Desde ayer recuperé la ciudad perdida. La Bogotá hundida en los recuerdos, de cielo gris y pasajeros enterrados en sus tumbas rojas sobre ruedas. Vuelve la lluvia, en principio purificadora, pero en este caso agresiva como un gato al que le rascan la panza.
Detrás está la tele, una película brasileña que confundí con Gato Negro, Gato Blanco de Kusturica. Detrás de la pantalla del laptop, una figura difusa que me habla a través de letreros. El maravilloso chat, faraway so close. Nice.
Indago sobre el bronceado de las ranas arlequín, esculco la caja de Pandora, llamado por los fieles paganos "Google". Saltan ranas por doquier, sapos toro, elegantes sílfides de colores fosforecentes.
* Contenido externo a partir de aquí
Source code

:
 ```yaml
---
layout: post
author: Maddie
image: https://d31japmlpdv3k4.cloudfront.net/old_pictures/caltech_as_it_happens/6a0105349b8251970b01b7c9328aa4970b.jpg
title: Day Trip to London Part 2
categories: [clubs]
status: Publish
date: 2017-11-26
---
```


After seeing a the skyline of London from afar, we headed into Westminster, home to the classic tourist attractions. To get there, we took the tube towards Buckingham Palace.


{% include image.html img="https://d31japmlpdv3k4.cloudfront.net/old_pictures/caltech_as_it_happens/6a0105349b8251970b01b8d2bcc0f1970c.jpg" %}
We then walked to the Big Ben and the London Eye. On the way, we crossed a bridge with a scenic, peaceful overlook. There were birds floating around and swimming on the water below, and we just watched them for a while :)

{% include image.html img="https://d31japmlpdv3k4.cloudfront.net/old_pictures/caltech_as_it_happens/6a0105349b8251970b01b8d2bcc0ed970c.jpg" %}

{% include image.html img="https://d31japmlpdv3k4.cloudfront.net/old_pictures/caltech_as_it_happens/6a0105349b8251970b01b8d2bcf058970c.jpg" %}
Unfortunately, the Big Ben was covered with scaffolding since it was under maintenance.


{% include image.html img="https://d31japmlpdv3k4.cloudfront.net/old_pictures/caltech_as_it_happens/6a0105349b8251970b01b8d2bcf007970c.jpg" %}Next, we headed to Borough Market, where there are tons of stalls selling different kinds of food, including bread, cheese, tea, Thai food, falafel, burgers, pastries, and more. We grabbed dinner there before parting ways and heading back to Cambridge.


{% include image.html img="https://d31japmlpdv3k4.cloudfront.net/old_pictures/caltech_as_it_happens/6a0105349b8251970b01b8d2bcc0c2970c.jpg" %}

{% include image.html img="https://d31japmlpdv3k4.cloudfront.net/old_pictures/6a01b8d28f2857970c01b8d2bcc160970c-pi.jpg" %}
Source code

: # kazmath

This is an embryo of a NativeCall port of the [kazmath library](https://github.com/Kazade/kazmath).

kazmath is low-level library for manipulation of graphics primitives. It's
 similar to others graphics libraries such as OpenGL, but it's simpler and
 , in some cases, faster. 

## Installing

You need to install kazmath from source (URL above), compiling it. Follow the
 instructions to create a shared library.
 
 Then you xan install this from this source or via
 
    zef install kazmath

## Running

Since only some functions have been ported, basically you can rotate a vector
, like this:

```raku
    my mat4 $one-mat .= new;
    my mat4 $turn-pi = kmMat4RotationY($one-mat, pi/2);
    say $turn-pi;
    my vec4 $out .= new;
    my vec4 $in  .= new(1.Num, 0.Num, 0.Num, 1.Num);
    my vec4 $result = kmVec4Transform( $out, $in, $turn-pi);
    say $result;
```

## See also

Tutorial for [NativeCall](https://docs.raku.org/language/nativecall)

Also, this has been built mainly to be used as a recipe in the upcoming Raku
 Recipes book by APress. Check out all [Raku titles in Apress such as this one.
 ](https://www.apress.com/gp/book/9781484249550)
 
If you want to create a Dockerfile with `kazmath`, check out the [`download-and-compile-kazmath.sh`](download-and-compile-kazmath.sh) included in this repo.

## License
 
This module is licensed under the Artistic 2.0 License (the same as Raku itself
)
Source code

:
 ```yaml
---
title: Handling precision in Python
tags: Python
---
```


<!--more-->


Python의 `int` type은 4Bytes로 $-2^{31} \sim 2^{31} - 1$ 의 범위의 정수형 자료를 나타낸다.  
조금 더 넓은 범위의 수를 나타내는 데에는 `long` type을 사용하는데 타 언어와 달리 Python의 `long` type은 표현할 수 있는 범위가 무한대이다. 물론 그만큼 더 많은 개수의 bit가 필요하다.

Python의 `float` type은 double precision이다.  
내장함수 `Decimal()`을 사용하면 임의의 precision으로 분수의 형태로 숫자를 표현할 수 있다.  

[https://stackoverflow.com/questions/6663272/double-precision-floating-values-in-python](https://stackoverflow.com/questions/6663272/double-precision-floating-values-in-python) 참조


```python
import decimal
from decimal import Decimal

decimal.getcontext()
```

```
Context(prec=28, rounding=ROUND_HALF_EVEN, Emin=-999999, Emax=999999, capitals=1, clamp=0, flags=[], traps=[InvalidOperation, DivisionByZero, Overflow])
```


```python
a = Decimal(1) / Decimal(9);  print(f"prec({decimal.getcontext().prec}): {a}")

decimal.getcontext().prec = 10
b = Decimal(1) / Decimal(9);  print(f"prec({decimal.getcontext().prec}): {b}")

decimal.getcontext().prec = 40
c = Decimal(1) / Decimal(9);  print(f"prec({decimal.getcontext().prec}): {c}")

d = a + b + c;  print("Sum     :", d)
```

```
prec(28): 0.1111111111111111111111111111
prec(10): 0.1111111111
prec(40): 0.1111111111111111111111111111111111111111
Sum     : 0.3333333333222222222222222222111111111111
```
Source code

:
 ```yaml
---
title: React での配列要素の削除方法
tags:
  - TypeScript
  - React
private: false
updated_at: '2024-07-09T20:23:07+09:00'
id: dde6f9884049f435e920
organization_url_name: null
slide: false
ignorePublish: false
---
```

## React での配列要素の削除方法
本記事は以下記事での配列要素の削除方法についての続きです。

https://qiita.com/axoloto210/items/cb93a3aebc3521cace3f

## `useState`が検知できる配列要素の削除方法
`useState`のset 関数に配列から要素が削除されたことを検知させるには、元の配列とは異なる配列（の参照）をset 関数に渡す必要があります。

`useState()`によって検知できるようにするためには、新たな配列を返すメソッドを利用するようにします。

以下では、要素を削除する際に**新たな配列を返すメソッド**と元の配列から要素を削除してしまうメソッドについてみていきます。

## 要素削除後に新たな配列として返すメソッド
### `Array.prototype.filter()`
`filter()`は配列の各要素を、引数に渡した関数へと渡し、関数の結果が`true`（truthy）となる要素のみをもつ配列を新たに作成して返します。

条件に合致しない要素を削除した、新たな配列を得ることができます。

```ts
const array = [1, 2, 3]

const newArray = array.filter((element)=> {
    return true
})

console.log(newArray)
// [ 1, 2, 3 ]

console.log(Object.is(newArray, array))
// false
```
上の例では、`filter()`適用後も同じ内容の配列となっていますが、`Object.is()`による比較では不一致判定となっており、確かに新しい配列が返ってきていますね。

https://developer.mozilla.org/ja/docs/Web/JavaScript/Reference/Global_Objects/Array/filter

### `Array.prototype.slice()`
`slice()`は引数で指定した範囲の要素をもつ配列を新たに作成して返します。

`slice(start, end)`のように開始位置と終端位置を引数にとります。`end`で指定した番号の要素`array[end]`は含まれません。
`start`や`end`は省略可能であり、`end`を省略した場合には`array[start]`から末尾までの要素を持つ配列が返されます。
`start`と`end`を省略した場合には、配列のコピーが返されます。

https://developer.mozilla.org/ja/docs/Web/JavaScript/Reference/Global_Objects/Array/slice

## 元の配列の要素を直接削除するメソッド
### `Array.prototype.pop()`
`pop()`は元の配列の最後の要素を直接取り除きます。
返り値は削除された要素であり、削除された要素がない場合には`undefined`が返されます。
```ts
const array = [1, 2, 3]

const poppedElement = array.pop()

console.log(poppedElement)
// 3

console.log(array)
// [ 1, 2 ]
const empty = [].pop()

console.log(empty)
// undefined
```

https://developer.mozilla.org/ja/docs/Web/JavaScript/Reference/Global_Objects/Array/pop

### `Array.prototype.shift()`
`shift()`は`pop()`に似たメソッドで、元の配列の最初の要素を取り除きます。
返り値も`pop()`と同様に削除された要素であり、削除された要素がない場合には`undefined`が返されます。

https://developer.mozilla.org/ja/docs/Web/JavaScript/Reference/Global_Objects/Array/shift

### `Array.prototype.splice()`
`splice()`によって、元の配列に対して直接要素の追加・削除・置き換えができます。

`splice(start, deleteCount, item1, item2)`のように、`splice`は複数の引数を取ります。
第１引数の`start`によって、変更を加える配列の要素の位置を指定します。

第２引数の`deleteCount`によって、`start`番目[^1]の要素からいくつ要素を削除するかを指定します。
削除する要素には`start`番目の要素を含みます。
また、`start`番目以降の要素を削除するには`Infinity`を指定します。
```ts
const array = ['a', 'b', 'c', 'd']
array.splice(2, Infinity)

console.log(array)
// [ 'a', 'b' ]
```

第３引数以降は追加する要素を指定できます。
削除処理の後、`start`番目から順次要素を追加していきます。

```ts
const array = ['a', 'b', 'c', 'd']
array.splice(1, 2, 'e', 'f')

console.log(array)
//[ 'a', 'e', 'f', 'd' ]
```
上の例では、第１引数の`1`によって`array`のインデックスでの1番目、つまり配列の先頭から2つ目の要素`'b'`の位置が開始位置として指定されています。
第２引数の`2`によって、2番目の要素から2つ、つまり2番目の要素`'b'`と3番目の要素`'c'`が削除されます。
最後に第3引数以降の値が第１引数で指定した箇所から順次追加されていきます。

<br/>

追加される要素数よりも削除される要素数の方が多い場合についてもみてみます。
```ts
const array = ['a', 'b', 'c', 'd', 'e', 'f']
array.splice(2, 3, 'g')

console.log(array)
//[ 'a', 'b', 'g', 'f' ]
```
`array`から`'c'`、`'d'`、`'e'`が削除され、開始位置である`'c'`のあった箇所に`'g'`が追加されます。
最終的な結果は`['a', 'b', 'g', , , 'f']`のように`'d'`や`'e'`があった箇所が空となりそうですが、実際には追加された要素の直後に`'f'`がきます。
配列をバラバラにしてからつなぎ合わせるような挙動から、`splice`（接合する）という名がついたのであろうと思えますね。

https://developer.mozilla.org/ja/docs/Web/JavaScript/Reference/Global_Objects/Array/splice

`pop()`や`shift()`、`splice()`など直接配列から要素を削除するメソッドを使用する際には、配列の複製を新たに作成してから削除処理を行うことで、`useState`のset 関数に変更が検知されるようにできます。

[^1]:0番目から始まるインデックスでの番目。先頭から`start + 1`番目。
Los ojos se cierran por madrugones a los que no me acostumbro. Las seis son para dormir! Para darse vuelta y reacomodarse entre las cobijas y las almohadas. Bueno, nada qué hacer en un país devoto de la Santísima trinidad: Madrugar, trabajar, orar.
No cumplo la tercera, por un dogma que me impide imaginar un todopoderoso revisándome con su webcam, a ver si fui piadosa y misericordiosa.
Mañana será otra lluvia, otro pilates con bolita azul, otro encuentro impredecible.